Assembleia realizada no campus de Jequié no dia 4 de abril de 2019

Conforme deliberação da Assembleia da Adusb, realizada no dia 4 de abril de 2019, no campus de Jequié, a greve foi deflagrada e as atividades docentes na Uesb serão suspensas a partir do dia 9 de abril (terça-feira). O Comando de Greve, responsável por coordenar as atividades durante o movimento paredista, será instalado também na terça-feira (9). Até lá, a assembleia decidiu que os critérios para liberação das atividades essenciais serão os mesmos adotados na greve de 2015 e a diretoria da Adusb irá avaliar os pedidos de “autorizo” enquanto a Comissão de Ética do Comando de Greve não inicia seus trabalhos.

Os critérios

  1. Atividades administrativas de diretores(as) de Departamento e coordenadores(as) de Colegiado, desde que não sejam reuniões plenárias;
  2. Atividades eventuais, de curta duração, pré-agendadas;
  3. Atividades de manutenção de sobrevivência dos seres vivos e pesquisas cuja interrupção acarrete prejuízos irreversíveis;
  4. Atividades de Estágio Supervisionado em andamento;
  5. Disciplinas obrigatórias na pós-graduação stricto sensu, desde que seja devidamente justificada a urgência da sua manutenção.

A diretoria da Adusb ressalta que o “autorizo” para o funcionamento das atividades é concedido ao professor solicitante e não poderá ser utilizado por qualquer setor da Universidade para pressionar outros docentes a realizar a atividade autorizada.

Nesta perspectiva, toda e qualquer atividade docente estará suspensa a partir da zero hora do dia 9 de abril até que o pleito de manutenção seja avaliado. Em caso de recurso, este deve ser encaminhado para a Secretaria da Adusb, e o(a) solicitante deverá aguardar a deliberação da categoria na próxima Assembleia.

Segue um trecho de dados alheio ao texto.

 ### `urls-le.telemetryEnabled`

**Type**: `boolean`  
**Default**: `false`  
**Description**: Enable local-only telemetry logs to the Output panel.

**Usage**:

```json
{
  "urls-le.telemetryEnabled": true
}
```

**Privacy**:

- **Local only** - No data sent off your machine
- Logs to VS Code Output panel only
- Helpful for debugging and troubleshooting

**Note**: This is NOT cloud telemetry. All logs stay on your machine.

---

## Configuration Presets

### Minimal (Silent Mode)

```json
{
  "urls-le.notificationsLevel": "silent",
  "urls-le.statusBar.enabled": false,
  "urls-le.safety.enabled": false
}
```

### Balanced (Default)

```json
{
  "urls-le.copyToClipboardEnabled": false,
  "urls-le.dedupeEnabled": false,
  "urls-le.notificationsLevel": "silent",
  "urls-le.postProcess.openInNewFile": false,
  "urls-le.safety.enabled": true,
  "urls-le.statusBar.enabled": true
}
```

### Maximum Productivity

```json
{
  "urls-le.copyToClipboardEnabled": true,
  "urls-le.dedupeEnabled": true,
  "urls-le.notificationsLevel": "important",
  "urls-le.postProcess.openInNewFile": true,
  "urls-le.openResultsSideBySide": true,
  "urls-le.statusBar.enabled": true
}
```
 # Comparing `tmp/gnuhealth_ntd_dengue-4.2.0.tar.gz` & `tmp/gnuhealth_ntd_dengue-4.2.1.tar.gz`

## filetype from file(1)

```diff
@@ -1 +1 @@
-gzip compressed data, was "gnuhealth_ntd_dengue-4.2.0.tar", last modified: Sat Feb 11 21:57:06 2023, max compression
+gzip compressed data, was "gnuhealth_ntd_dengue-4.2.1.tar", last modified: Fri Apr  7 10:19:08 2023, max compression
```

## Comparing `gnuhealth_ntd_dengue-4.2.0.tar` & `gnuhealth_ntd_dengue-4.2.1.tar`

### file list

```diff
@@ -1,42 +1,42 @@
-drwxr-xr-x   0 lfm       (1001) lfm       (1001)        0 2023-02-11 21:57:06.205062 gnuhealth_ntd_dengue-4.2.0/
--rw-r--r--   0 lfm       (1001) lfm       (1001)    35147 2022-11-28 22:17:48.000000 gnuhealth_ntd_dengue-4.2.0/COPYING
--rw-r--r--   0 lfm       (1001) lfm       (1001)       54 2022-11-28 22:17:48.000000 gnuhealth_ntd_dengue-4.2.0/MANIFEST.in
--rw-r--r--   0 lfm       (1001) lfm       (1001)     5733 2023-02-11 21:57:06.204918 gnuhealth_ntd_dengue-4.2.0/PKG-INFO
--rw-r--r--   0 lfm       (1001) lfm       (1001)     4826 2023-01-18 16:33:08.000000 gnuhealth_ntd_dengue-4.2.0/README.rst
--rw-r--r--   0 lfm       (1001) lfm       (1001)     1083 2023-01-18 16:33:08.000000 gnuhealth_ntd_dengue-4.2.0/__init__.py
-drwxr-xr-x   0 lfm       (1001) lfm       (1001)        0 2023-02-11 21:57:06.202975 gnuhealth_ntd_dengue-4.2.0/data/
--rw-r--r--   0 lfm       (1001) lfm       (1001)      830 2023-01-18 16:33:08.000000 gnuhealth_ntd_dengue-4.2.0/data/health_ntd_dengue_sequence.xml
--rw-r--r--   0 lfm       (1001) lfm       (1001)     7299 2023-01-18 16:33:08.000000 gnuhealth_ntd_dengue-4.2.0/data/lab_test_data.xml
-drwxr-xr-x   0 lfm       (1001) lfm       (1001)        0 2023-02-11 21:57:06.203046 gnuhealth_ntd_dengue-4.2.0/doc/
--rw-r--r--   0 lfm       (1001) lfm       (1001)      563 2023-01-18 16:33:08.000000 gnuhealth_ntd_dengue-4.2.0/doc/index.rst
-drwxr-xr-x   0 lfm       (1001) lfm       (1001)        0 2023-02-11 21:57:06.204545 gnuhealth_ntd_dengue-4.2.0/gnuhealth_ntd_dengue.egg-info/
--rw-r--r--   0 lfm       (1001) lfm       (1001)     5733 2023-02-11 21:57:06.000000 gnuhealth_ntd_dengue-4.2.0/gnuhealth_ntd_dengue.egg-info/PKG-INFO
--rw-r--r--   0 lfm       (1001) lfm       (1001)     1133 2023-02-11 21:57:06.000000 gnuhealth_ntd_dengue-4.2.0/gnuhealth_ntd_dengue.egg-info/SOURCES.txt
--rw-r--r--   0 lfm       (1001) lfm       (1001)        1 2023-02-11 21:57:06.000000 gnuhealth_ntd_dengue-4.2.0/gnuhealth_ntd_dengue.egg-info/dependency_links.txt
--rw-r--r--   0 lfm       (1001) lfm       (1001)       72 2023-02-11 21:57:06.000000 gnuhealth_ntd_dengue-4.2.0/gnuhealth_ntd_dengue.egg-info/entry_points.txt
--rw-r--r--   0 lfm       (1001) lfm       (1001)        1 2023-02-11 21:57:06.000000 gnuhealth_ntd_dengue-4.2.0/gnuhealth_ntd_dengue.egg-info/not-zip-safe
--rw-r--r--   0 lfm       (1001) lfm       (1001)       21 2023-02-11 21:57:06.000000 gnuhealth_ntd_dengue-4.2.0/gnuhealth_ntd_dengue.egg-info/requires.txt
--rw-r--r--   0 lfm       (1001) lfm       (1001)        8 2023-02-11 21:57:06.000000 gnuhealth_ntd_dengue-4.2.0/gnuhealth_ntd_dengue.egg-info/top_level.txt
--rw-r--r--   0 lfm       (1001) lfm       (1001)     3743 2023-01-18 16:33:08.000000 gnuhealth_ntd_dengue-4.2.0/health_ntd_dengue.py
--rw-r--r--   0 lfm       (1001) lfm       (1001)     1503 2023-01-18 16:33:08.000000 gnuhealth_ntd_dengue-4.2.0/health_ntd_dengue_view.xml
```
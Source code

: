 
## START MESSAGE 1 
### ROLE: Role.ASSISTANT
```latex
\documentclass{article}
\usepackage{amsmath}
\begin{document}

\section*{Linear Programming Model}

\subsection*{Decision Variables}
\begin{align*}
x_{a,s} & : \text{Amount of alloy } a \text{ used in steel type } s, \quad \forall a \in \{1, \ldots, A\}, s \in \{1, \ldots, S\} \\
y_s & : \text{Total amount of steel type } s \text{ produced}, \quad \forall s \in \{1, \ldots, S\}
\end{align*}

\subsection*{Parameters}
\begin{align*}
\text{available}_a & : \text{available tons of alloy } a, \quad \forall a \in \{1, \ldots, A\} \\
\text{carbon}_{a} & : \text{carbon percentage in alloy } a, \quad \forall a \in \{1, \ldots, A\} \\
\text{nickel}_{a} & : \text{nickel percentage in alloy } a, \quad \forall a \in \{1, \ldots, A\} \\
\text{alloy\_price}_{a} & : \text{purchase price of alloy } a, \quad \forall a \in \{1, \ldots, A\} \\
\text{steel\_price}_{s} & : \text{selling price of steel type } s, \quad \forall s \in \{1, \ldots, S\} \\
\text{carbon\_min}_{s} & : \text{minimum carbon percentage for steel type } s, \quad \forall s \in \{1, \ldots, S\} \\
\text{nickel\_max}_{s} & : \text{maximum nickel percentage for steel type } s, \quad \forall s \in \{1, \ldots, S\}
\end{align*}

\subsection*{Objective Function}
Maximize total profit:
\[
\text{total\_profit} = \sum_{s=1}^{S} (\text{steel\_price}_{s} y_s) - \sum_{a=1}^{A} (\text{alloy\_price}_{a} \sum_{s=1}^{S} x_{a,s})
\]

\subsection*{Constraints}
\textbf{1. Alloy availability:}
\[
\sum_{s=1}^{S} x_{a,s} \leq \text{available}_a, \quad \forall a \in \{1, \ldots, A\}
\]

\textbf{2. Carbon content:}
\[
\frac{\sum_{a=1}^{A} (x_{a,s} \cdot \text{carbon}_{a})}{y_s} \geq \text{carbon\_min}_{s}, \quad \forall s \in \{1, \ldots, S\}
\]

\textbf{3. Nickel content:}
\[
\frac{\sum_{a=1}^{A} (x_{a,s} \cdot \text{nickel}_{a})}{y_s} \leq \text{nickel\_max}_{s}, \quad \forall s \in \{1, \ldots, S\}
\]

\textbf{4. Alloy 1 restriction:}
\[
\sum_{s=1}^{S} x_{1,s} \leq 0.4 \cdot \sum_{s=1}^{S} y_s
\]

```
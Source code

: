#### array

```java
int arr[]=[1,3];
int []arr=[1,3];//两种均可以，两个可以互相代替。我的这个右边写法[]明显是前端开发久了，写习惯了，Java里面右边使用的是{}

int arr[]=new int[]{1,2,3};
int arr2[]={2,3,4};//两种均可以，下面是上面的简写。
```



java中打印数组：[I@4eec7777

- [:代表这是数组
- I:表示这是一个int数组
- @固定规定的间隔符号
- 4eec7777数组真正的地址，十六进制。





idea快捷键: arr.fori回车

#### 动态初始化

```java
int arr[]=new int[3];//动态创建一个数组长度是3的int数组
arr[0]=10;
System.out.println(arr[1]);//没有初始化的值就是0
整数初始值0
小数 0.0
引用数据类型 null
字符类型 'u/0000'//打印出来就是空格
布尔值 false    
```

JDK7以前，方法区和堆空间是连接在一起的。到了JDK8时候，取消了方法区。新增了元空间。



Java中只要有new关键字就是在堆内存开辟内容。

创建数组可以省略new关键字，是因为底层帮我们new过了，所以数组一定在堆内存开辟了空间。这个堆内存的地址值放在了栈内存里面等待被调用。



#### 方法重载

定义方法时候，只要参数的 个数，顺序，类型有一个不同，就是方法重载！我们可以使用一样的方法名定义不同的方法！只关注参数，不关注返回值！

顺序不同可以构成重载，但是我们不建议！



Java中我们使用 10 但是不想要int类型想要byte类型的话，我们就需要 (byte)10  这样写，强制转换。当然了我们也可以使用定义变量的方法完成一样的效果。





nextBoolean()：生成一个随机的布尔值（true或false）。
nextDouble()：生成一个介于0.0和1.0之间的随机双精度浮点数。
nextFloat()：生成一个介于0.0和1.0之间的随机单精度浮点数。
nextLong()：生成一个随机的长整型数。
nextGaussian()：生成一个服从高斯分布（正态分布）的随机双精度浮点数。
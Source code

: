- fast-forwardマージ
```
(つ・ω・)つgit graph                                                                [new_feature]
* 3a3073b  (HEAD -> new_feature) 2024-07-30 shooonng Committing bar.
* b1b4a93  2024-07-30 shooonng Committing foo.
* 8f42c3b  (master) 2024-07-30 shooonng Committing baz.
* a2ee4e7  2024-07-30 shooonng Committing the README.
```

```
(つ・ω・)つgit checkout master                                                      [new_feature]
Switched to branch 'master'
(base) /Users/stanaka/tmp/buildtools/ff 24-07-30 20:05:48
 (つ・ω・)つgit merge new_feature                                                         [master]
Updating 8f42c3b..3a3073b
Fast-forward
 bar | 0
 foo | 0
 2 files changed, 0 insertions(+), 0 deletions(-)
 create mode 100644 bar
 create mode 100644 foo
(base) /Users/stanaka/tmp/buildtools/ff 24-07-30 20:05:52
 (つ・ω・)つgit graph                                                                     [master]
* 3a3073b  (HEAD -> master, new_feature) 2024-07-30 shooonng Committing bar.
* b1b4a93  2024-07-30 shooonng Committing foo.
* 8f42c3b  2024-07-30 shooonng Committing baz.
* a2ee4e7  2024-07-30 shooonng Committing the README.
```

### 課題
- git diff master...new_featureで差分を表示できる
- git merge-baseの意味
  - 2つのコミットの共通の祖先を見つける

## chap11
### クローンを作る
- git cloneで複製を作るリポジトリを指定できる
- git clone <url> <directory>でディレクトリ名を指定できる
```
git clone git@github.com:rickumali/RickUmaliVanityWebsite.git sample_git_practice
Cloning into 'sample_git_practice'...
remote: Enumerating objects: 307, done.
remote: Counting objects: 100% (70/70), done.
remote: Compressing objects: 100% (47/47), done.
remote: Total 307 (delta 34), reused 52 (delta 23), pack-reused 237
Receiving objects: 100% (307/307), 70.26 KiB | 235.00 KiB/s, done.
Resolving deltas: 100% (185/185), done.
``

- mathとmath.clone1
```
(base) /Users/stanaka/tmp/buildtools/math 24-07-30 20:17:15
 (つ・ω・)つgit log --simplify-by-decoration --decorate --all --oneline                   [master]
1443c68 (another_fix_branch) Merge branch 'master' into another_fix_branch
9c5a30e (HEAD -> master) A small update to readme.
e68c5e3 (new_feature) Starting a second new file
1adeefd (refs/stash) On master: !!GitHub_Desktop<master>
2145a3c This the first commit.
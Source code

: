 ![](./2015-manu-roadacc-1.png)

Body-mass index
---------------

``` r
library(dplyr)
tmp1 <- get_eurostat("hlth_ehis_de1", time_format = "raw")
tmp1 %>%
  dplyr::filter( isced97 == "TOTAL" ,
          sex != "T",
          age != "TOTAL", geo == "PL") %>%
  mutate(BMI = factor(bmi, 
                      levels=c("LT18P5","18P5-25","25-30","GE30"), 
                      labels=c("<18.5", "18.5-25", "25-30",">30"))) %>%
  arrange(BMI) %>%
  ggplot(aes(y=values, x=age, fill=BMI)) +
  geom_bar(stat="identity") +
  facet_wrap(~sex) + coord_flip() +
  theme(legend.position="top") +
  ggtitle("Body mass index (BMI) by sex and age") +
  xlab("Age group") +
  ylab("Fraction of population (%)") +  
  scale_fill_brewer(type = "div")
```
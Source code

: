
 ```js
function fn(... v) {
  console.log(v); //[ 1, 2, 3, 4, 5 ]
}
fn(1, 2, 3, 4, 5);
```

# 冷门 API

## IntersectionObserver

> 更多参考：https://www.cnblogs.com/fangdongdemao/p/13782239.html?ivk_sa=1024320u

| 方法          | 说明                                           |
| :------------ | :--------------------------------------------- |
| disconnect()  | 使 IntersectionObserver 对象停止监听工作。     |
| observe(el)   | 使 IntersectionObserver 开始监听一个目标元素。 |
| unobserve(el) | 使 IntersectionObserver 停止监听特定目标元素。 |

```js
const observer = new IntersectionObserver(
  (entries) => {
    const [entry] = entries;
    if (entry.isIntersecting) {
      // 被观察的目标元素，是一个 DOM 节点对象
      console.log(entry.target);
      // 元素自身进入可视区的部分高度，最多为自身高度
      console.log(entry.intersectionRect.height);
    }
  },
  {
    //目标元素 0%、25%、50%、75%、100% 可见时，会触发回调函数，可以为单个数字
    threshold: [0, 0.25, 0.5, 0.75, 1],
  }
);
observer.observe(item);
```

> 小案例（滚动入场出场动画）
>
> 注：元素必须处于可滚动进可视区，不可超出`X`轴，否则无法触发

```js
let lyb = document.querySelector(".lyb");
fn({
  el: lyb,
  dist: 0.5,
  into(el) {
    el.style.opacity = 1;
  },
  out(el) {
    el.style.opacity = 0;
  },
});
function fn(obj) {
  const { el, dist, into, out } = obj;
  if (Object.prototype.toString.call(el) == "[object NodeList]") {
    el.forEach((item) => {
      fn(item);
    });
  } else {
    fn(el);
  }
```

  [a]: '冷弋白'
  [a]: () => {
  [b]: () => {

Estamos em greve! Não podemos esquecer que o governo Rui Costa (PT) não cumpre os direitos trabalhistas, ataca o Estatuto do Magistério Superior, não faz a recomposição das perdas inflacionárias e não garante o orçamento necessário para as Universidades Estaduais da Bahia. A força para enfrentar a ofensiva do governo reside em nossa capacidade de paralisar as atividades e demonstrar que o nosso trabalho é imprescindível ao povo baiano.

Vamos fortalecer o movimento e parar as atividades docentes!